▶ [WORK INSTRUCTION]
Each line of the records is to be copied verbatim.

▶ [EXERCISE MATERIALS]

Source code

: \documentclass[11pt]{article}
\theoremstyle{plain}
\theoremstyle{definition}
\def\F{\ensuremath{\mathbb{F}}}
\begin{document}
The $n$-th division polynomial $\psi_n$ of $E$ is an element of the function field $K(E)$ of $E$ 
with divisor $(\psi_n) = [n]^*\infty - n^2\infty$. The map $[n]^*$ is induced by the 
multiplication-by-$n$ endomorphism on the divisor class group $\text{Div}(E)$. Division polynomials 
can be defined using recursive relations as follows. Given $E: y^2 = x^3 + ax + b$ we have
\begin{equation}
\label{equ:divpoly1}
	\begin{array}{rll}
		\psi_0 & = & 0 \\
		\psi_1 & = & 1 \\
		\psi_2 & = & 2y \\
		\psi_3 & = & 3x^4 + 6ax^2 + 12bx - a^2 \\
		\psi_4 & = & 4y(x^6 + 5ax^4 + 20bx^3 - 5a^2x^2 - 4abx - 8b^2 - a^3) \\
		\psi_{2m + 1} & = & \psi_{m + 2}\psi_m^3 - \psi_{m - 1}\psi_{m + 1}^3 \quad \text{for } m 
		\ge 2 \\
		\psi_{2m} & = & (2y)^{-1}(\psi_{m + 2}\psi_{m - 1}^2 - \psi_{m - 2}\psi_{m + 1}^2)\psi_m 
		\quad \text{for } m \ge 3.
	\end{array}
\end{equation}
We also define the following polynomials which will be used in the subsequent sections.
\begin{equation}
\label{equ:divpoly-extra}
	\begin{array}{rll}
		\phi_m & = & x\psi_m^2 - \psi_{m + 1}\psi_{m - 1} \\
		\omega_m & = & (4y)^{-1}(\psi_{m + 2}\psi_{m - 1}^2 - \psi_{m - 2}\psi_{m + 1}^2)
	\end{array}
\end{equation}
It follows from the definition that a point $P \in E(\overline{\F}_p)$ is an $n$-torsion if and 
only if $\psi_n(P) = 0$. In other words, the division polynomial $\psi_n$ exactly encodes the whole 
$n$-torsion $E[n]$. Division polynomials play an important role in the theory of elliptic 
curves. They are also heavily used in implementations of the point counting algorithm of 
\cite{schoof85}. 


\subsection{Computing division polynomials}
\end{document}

▶ [EXERCISE ANSWER]
Source code

: \documentclass[11pt]{article}
\theoremstyle{plain}
\theoremstyle{definition}
\def\F{\ensuremath{\mathbb{F}}}
\begin{document}
The $n$-th division polynomial $\psi_n$ of $E$ is an element of the function field $K(E)$ of $E$ 
with divisor $(\psi_n) = [n]^*\infty - n^2\infty$. The map $[n]^*$ is induced by the 
multiplication-by-$n$ endomorphism on the divisor class group $\text{Div}(E)$. Division polynomials 
can be defined using recursive relations as follows. Given $E: y^2 = x^3 + ax + b$ we have
\begin{equation}
\label{equ:divpoly1}
	\begin{array}{rll}
		\psi_0 & = & 0 \\
		\psi_1 & = & 1 \\
		\psi_2 & = & 2y \\
		\psi_3 & = & 3x^4 + 6ax^2 + 12bx - a^2 \\
		\psi_4 & = & 4y(x^6 + 5ax^4 + 20bx^3 - 5a^2x^2 - 4abx - 8b^2 - a^3) \\
		\psi_{2m + 1} & = & \psi_{m + 2}\psi_m^3 - \psi_{m - 1}\psi_{m + 1}^3 \quad \text{for } m 
		\ge 2 \\
		\psi_{2m} & = & (2y)^{-1}(\psi_{m + 2}\psi_{m - 1}^2 - \psi_{m - 2}\psi_{m + 1}^2)\psi_m 
		\quad \text{for } m \ge 3.
	\end{array}
\end{equation}
We also define the following polynomials which will be used in the subsequent sections.
\begin{equation}
\label{equ:divpoly-extra}
	\begin{array}{rll}
		\phi_m & = & x\psi_m^2 - \psi_{m + 1}\psi_{m - 1} \\
		\omega_m & = & (4y)^{-1}(\psi_{m + 2}\psi_{m - 1}^2 - \psi_{m - 2}\psi_{m + 1}^2)
	\end{array}
\end{equation}
It follows from the definition that a point $P \in E(\overline{\F}_p)$ is an $n$-torsion if and 
only if $\psi_n(P) = 0$. In other words, the division polynomial $\psi_n$ exactly encodes the whole 
$n$-torsion $E[n]$. Division polynomials play an important role in the theory of elliptic 
curves. They are also heavily used in implementations of the point counting algorithm of 
\cite{schoof85}. 


\subsection{Computing division polynomials}
\end{document}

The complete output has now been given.